> [WHAT TO DO]: Counting only lines of the listing below that hold the word "Cloud", give the total and nothing else.
···
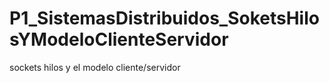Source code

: # P1_SistemasDistribuidos_SoketsHilosYModeloClienteServidor
sockets hilos y el modelo cliente/servidor

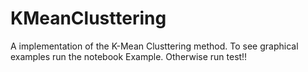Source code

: # KMeanClusttering

A implementation of the K-Mean Clusttering method.
To see graphical examples run the notebook Example. Otherwise run test!!
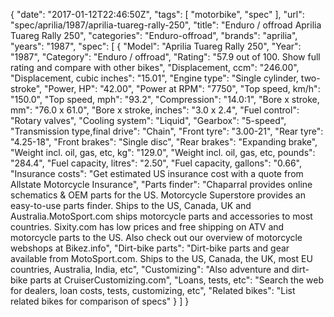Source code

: {
    "date": "2017-01-12T22:46:50Z",
    "tags": [
        "motorbike",
        "spec"
    ],
    "url": "spec\/aprilia\/1987\/aprilia-tuareg-rally-250",
    "title": "Enduro \/ offroad Aprilia Tuareg Rally 250",
    "categories": "Enduro-offroad",
    "brands": "aprilia",
    "years": "1987",
    "spec": [
        {
            "Model": "Aprilia Tuareg Rally 250",
            "Year": "1987",
            "Category": "Enduro \/ offroad",
            "Rating": "57.9 out of 100. Show full rating and compare with other bikes",
            "Displacement, ccm": "246.00",
            "Displacement, cubic inches": "15.01",
            "Engine type": "Single cylinder, two-stroke",
            "Power, HP": "42.00",
            "Power at RPM": "7750",
            "Top speed, km\/h": "150.0",
            "Top speed, mph": "93.2",
            "Compression": "14.0:1",
            "Bore x stroke, mm": "76.0 x 61.0",
            "Bore x stroke, inches": "3.0 x 2.4",
            "Fuel control": "Rotary valves",
            "Cooling system": "Liquid",
            "Gearbox": "5-speed",
            "Transmission type,final drive": "Chain",
            "Front tyre": "3.00-21",
            "Rear tyre": "4.25-18",
            "Front brakes": "Single disc",
            "Rear brakes": "Expanding brake",
            "Weight incl. oil, gas, etc, kg": "129.0",
            "Weight incl. oil, gas, etc, pounds": "284.4",
            "Fuel capacity, litres": "2.50",
            "Fuel capacity, gallons": "0.66",
            "Insurance costs": "Get estimated US insurance cost with a quote from Allstate Motorcycle Insurance",
            "Parts finder": "Chaparral provides online schematics & OEM parts for the US.   Motorcycle Superstore provides an easy-to-use parts finder. Ships to the US, Canada, UK and Australia.MotoSport.com ships motorcycle parts and accessories to most countries.    Sixity.com has low prices and free shipping on ATV and motorcycle parts to the US. Also check out our overview of motorcycle webshops at Bikez.info",
            "Dirt-bike parts": "Dirt-bike parts and gear available from MotoSport.com. Ships to the US, Canada, the UK, most EU countries, Australia, India, etc",
            "Customizing": "Also adventure and dirt-bike parts at CruiserCustomizing.com",
            "Loans, tests, etc": "Search the web for dealers, loan costs, tests, customizing, etc",
            "Related bikes": "List related bikes for comparison of specs"
        }
    ]
}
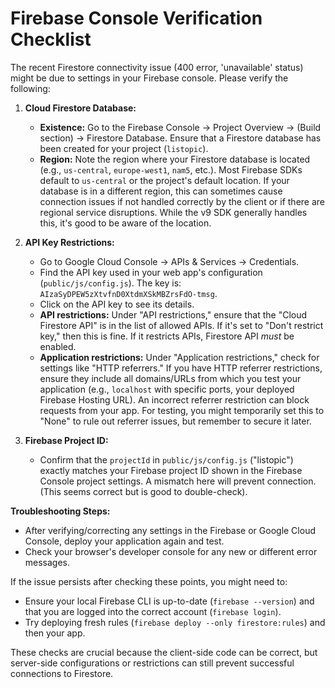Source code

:# Firebase Console Verification Checklist

The recent Firestore connectivity issue (400 error, 'unavailable' status) might be due to settings in your Firebase console. Please verify the following:

1.  **Cloud Firestore Database:**
    *   **Existence:** Go to the Firebase Console -> Project Overview -> (Build section) -> Firestore Database. Ensure that a Firestore database has been created for your project (`listopic`).
    *   **Region:** Note the region where your Firestore database is located (e.g., `us-central`, `europe-west1`, `nam5`, etc.). Most Firebase SDKs default to `us-central` or the project's default location. If your database is in a different region, this can sometimes cause connection issues if not handled correctly by the client or if there are regional service disruptions. While the v9 SDK generally handles this, it's good to be aware of the location.

2.  **API Key Restrictions:**
    *   Go to Google Cloud Console -> APIs & Services -> Credentials.
    *   Find the API key used in your web app's configuration (`public/js/config.js`). The key is: `AIzaSyDPEW5zXtvfnD0XtdmXSkMBZrsFdO-tmsg`.
    *   Click on the API key to see its details.
    *   **API restrictions:** Under "API restrictions," ensure that the "Cloud Firestore API" is in the list of allowed APIs. If it's set to "Don't restrict key," then this is fine. If it restricts APIs, Firestore API *must* be enabled.
    *   **Application restrictions:** Under "Application restrictions," check for settings like "HTTP referrers." If you have HTTP referrer restrictions, ensure they include all domains/URLs from which you test your application (e.g., `localhost` with specific ports, your deployed Firebase Hosting URL). An incorrect referrer restriction can block requests from your app. For testing, you might temporarily set this to "None" to rule out referrer issues, but remember to secure it later.

3.  **Firebase Project ID:**
    *   Confirm that the `projectId` in `public/js/config.js` ("listopic") exactly matches your Firebase project ID shown in the Firebase Console project settings. A mismatch here will prevent connection. (This seems correct but is good to double-check).

**Troubleshooting Steps:**

*   After verifying/correcting any settings in the Firebase or Google Cloud Console, deploy your application again and test.
*   Check your browser's developer console for any new or different error messages.

If the issue persists after checking these points, you might need to:
*   Ensure your local Firebase CLI is up-to-date (`firebase --version`) and that you are logged into the correct account (`firebase login`).
*   Try deploying fresh rules (`firebase deploy --only firestore:rules`) and then your app.

These checks are crucial because the client-side code can be correct, but server-side configurations or restrictions can still prevent successful connections to Firestore.
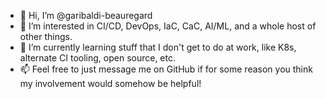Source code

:- 👋 Hi, I’m @garibaldi-beauregard
- 👀 I’m interested in CI/CD, DevOps, IaC, CaC, AI/ML, and a whole host of other things.
- 🌱 I’m currently learning stuff that I don't get to do at work, like K8s, alternate CI tooling, open source, etc.
- 📫 Feel free to just message me on GitHub if for some reason you think my involvement would somehow be helpful!

<!---
garibaldi-beauregard/garibaldi-beauregard is a ✨ special ✨ repository because its `README.md` (this file) appears on your GitHub profile.
You can click the Preview link to take a look at your changes.
--->
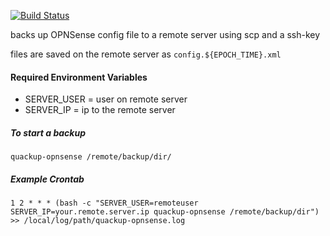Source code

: [![Build Status](https://travis-ci.com/mike-seagull/quackup-opnsense.svg?branch=master)](https://travis-ci.com/mike-seagull/quackup-opnsense)

<p>backs up OPNSense config file to a remote server using scp and a ssh-key<p/>
<p>files are saved on the remote server as <code>config.${EPOCH_TIME}.xml</code></p>
<h4>Required Environment Variables</h4>

* SERVER_USER = user on remote server
* SERVER_IP = ip to the remote server

<h5>To start a backup</h5>
<code>quackup-opnsense /remote/backup/dir/</code>
<h5>Example Crontab</h5>
<code>1 2 * * * (bash -c "SERVER_USER=remoteuser SERVER_IP=your.remote.server.ip quackup-opnsense /remote/backup/dir") >> /local/log/path/quackup-opnsense.log</code>
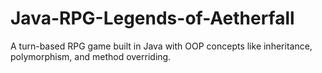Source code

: # Java-RPG-Legends-of-Aetherfall
A turn-based RPG game built in Java with OOP concepts like inheritance, polymorphism, and method overriding.
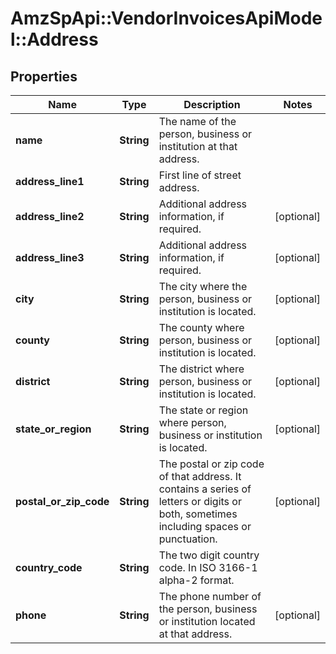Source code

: # AmzSpApi::VendorInvoicesApiModel::Address

## Properties
Name | Type | Description | Notes
------------ | ------------- | ------------- | -------------
**name** | **String** | The name of the person, business or institution at that address. | 
**address_line1** | **String** | First line of street address. | 
**address_line2** | **String** | Additional address information, if required. | [optional] 
**address_line3** | **String** | Additional address information, if required. | [optional] 
**city** | **String** | The city where the person, business or institution is located. | [optional] 
**county** | **String** | The county where person, business or institution is located. | [optional] 
**district** | **String** | The district where person, business or institution is located. | [optional] 
**state_or_region** | **String** | The state or region where person, business or institution is located. | [optional] 
**postal_or_zip_code** | **String** | The postal or zip code of that address. It contains a series of letters or digits or both, sometimes including spaces or punctuation. | [optional] 
**country_code** | **String** | The two digit country code. In ISO 3166-1 alpha-2 format. | 
**phone** | **String** | The phone number of the person, business or institution located at that address. | [optional] 


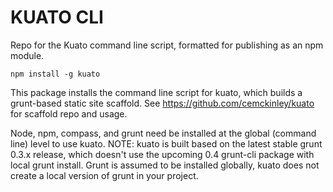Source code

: # KUATO CLI

Repo for the Kuato command line script, formatted for publishing as an npm module.

`npm install -g kuato`

This package installs the command line script for kuato, which builds a grunt-based static site scaffold. See https://github.com/cemckinley/kuato for scaffold repo and usage.

Node, npm, compass, and grunt need be installed at the global (command line) level to use kuato. NOTE: kuato is built based on the latest stable grunt 0.3.x release, which doesn't use the upcoming 0.4 grunt-cli package with local grunt install. Grunt is assumed to be installed globally, kuato does not create a local version of grunt in your project.


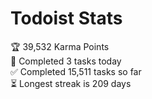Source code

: 
# Todoist Stats

<!-- TODO-IST:START -->
🏆  39,532 Karma Points           
🌸  Completed 3 tasks today           
✅  Completed 15,511 tasks so far           
⏳  Longest streak is 209 days
<!-- TODO-IST:END -->
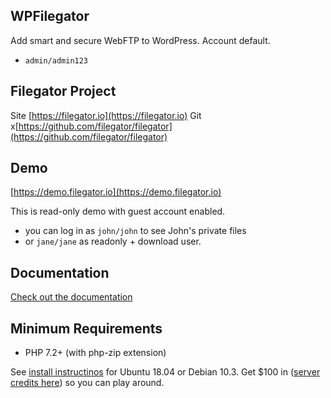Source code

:## WPFilegator
Add smart and secure WebFTP to WordPress.
Account default.
- `admin/admin123`

## Filegator Project
Site [https://filegator.io](https://filegator.io)
Git x[https://github.com/filegator/filegator](https://github.com/filegator/filegator)

## Demo
[https://demo.filegator.io](https://demo.filegator.io)

This is read-only demo with guest account enabled.
- you can log in as `john/john` to see John's private files
- or `jane/jane` as readonly + download user.

## Documentation
[Check out the documentation](https://docs.filegator.io/)

## Minimum Requirements
- PHP 7.2+ (with php-zip extension)

See [install instructinos](https://docs.filegator.io/install.html) for Ubuntu 18.04 or Debian 10.3. Get $100 in ([server credits here](https://m.do.co/c/93994ebda78d)) so you can play around.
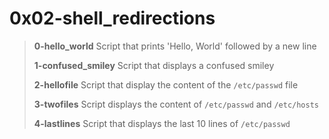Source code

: # 0x02-shell_redirections

>
> **0-hello_world** Script that prints 'Hello, World' followed by a new line
>
> **1-confused_smiley** Script that displays a confused smiley
>
> **2-hellofile** Script that display the content of the `/etc/passwd` file
>
> **3-twofiles** Script displays the content of `/etc/passwd` and `/etc/hosts`
>
> **4-lastlines** Script that displays the last 10 lines of `/etc/passwd`
>
> 
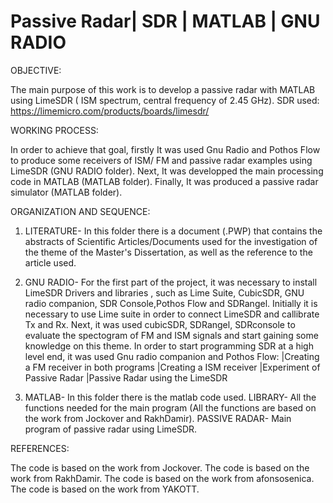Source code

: # Passive Radar| SDR | MATLAB | GNU RADIO

OBJECTIVE:

 The main purpose of this work is to develop a passive radar with MATLAB using LimeSDR ( ISM spectrum, central frequency of 2.45 GHz).
 SDR used: https://limemicro.com/products/boards/limesdr/
 
 
 WORKING PROCESS:
 
In order to achieve that goal, firstly It was used Gnu Radio and Pothos Flow to produce some receivers of ISM/ FM and passive radar examples using LimeSDR (GNU RADIO folder).
Next, It was developped the main processing code in MATLAB (MATLAB folder).
Finally, It was produced a passive radar simulator (MATLAB folder).


ORGANIZATION AND SEQUENCE: 

 1. LITERATURE- In this folder there is a document (.PWP) that contains the abstracts of Scientific Articles/Documents used for the investigation of the theme of the Master's
Dissertation, as well as the reference to the article used.

 2. GNU RADIO- For the first part of the project, it was necessary to install LimeSDR Drivers and libraries , such as Lime Suite, CubicSDR, GNU radio companion, SDR Console,Pothos Flow and SDRangel.
Initially it is necessary to use Lime suite in order to connect LimeSDR and callibrate Tx and Rx.
Next, it was used cubicSDR, SDRangel, SDRconsole to evaluate the spectogram of FM and ISM signals and start gaining some knowledge on this theme.
In order to start programming SDR at a high level end, it was used Gnu radio companion and Pothos Flow:
     |Creating a FM receiver in both programs
     |Creating a ISM receiver
     |Experiment of Passive Radar
     |Passive Radar using the LimeSDR

 3. MATLAB- In this folder there is the matlab code used.
  LIBRARY- All the functions needed for the main program (All the functions are based on the work from Jockover and RakhDamir).
  PASSIVE RADAR- Main program of passive radar using LimeSDR.


REFERENCES:

The code is based on the work from Jockover.
The code is based on the work from RakhDamir.
The code is based on the work from afonsosenica.
The code is based on the work from YAKOTT.
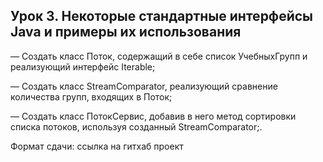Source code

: ## Урок 3. Некоторые стандартные интерфейсы Java и примеры их использования

— Создать класс Поток, содержащий в себе список УчебныхГрупп и реализующий интерфейс Iterable;

— Создать класс StreamComparator, реализующий сравнение количества групп, входящих в Поток;

— Создать класс ПотокСервис, добавив в него метод сортировки списка потоков, 
используя созданный StreamComparator;.

Формат сдачи: ссылка на гитхаб проект
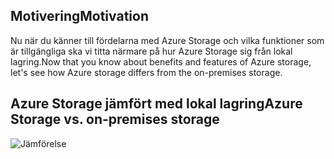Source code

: 
## <a name="motivation"></a><span data-ttu-id="bf90e-101">Motivering</span><span class="sxs-lookup"><span data-stu-id="bf90e-101">Motivation</span></span>

<span data-ttu-id="bf90e-102">Nu när du känner till fördelarna med Azure Storage och vilka funktioner som är tillgängliga ska vi titta närmare på hur Azure Storage sig från lokal lagring.</span><span class="sxs-lookup"><span data-stu-id="bf90e-102">Now that you know about benefits and features of Azure storage, let's see how Azure storage differs from the on-premises storage.</span></span>

## <a name="azure-storage-vs-on-premises-storage"></a><span data-ttu-id="bf90e-103">Azure Storage jämfört med lokal lagring</span><span class="sxs-lookup"><span data-stu-id="bf90e-103">Azure Storage vs. on-premises storage</span></span>

![Jämförelse](../images/Comparison.png)
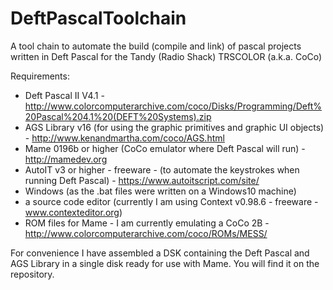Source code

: # DeftPascalToolchain

A tool chain to automate the build (compile and link) of pascal projects written in Deft Pascal for the Tandy (Radio Shack) TRSCOLOR (a.k.a. CoCo)

Requirements:

- Deft Pascal II V4.1 - http://www.colorcomputerarchive.com/coco/Disks/Programming/Deft%20Pascal%204.1%20(DEFT%20Systems).zip
- AGS Library v16 (for using the graphic primitives and graphic UI objects) - http://www.kenandmartha.com/coco/AGS.html
- Mame 0196b or higher (CoCo emulator where Deft Pascal will run) - http://mamedev.org
- AutoIT v3 or higher - freeware - (to automate the keystrokes when running Deft Pascal) - https://www.autoitscript.com/site/
- Windows (as the .bat files were written on a Windows10 machine) 
- a source code editor (currently I am using Context v0.98.6 - freeware - www.contexteditor.org)
- ROM files for Mame - I am currently emulating a CoCo 2B -  http://www.colorcomputerarchive.com/coco/ROMs/MESS/

For convenience I have assembled a DSK containing the Deft Pascal and AGS Library in a single disk ready for use with Mame. You will find it on the repository.
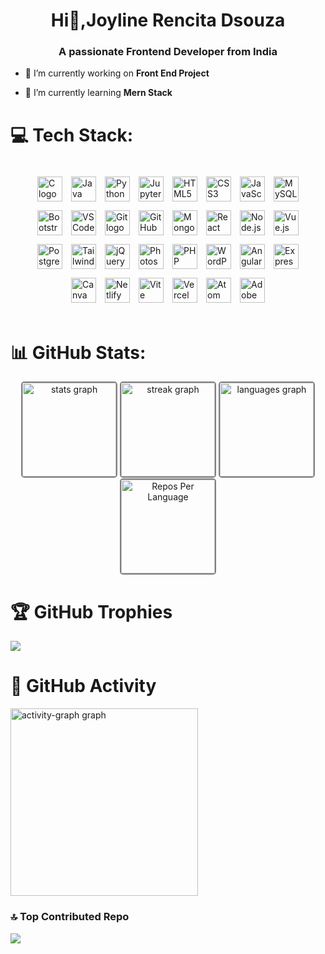 <h1 align="center">Hi👋,Joyline Rencita Dsouza</h1>
<h3 align="center">A passionate Frontend Developer from India</h3>


- 🔭 I’m currently working on **Front End Project**

- 🌱 I’m currently learning **Mern Stack**

<!-- - 👨‍💻 I’m looking to collaborate on **https://reimagine.sheryians.com/**. -->


# 💻 Tech Stack:
<div style="display: flex; flex-wrap: wrap; justify-content: center; align-items: center; gap: 14px; padding: 20px;">
    <img src="https://cdn.jsdelivr.net/gh/devicons/devicon/icons/c/c-original.svg" height="40" alt="C logo" title="C" />
    <img src="https://cdn.jsdelivr.net/gh/devicons/devicon/icons/java/java-original.svg" height="40" alt="Java logo" title="Java" />
    <img src="https://cdn.jsdelivr.net/gh/devicons/devicon/icons/python/python-original.svg" height="40" alt="Python logo" title="Python" />
    <img src="https://cdn.jsdelivr.net/gh/devicons/devicon/icons/jupyter/jupyter-original.svg" height="40" alt="Jupyter Notebook logo" title="Jupyter Notebook" />
    <img src="https://skillicons.dev/icons?i=html" height="40" alt="HTML5 logo" title="HTML" />
    <img src="https://skillicons.dev/icons?i=css" height="40" alt="CSS3 logo" title="CSS" />
    <img src="https://skillicons.dev/icons?i=js" height="40" alt="JavaScript logo" title="JavaScript" />
    <img src="https://skillicons.dev/icons?i=mysql" height="40" alt="MySQL logo" title="MySQL" />
    <img src="https://skillicons.dev/icons?i=bootstrap" height="40" alt="Bootstrap logo" title="Bootstrap" />
    <img src="https://cdn.jsdelivr.net/gh/devicons/devicon/icons/vscode/vscode-original.svg" height="40" alt="VSCode logo" title="VSCode" />
    <img src="https://skillicons.dev/icons?i=git" height="40" alt="Git logo" title="Git" />
    <img src="https://skillicons.dev/icons?i=github" height="40" alt="GitHub logo" title="GitHub" />
    <img src="https://skillicons.dev/icons?i=mongodb" height="40" alt="MongoDB logo" title="MongoDB" />
    <img src="https://cdn.simpleicons.org/react/61DAFB" height="40" alt="React logo" title="React" />
    <img src="https://skillicons.dev/icons?i=nodejs" height="40" alt="Node.js logo" title="Node.js" />
    <img src="https://skillicons.dev/icons?i=vue" height="40" alt="Vue.js logo" title="Vue.js" />
    <img src="https://skillicons.dev/icons?i=postgres" height="40" alt="PostgreSQL logo" title="PostgreSQL" />
    <img src="https://skillicons.dev/icons?i=tailwind" height="40" alt="TailwindCSS logo" title="TailwindCSS" />
    <img src="https://skillicons.dev/icons?i=jquery" height="40" alt="jQuery logo" title="jQuery" />
    <img src="https://cdn.simpleicons.org/adobephotoshop/31A8FF" height="40" alt="Photoshop logo" title="Adobe Photoshop" />
    <img src="https://cdn.jsdelivr.net/gh/devicons/devicon/icons/php/php-original.svg" height="40" alt="PHP logo" title="PHP" />
    <img src="https://skillicons.dev/icons?i=wordpress" height="40" alt="WordPress logo" title="WordPress" />
    <img src="https://cdn.jsdelivr.net/gh/devicons/devicon/icons/angular/angular-original.svg" height="40" alt="Angular logo" title="Angular" />
    <img src="https://cdn.simpleicons.org/express/white" height="40" alt="Express.js logo" title="Express.js" />
    <img src="https://cdn.jsdelivr.net/gh/devicons/devicon/icons/canva/canva-original.svg" height="40" alt="Canva logo" title="Canva" />
    <img src="https://skillicons.dev/icons?i=netlify" height="40" alt="Netlify logo" title="Netlify" />
    <img src="https://skillicons.dev/icons?i=vite" height="40" alt="Vite logo" title="Vite" />
    <img src="https://skillicons.dev/icons?i=vercel" height="40" alt="Vercel logo" title="Vercel" />
    <img src="https://skillicons.dev/icons?i=atom" height="40" alt="Atom logo" title="Atom" />
    <img src="https://skillicons.dev/icons?i=ps" height="40" alt="Adobe Photoshop logo" title="Adobe Photoshop" />
</div>

# 📊 GitHub Stats:
<div align="center">
  <img src="https://github-readme-stats.vercel.app/api?username=Joyline-Rencita-Dsouza&hide_title=false&hide_rank=false&show_icons=true&include_all_commits=true&count_private=true&disable_animations=false&theme=radical&locale=en&hide_border=false&order=1" height="150" alt="stats graph" style="border: 2px solid grey; border-radius: 5px;" />
  
  <img src="https://streak-stats.demolab.com?user=Joyline-Rencita-Dsouza&locale=en&mode=daily&theme=tokyonight&hide_border=false&border_radius=5&order=3" height="150" alt="streak graph" style="border: 2px solid grey; border-radius: 5px;" />
  
  <img src="https://github-readme-stats.vercel.app/api/top-langs?username=Joyline-Rencita-Dsouza&locale=en&hide_title=false&layout=compact&card_width=320&langs_count=5&theme=radical&hide_border=false&order=2" height="150" alt="languages graph" style="border: 2px solid grey; border-radius: 5px;" />
  
  <img src="https://github-profile-summary-cards.vercel.app/api/cards/repos-per-language?username=Joyline-Rencita-dsouza&theme=radical&hide_border=true" height="150" alt="Repos Per Language" style="border: 2px solid grey; border-radius: 5px;" />
</div>


# 🏆 GitHub Trophies
![](https://github-profile-trophy.vercel.app/?username=Joyline-Rencita-Dsouza&theme=onedark&no-frame=false&margin-w=4)

 # 🌄 GitHub Activity
<img src="https://github-readme-activity-graph.vercel.app/graph?username=Joyline-Rencita-Dsouza&radius=16&theme=tokyo-night&area=true&order=5" height="300" alt="activity-graph graph"  />

### 🔝 Top Contributed Repo
![](https://github-contributor-stats.vercel.app/api?username=Joyline-Rencita-Dsouza&limit=5&theme=tokyonight&combine_all_yearly_contributions=true)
···
> [PROBLEM SOLUTION]: 4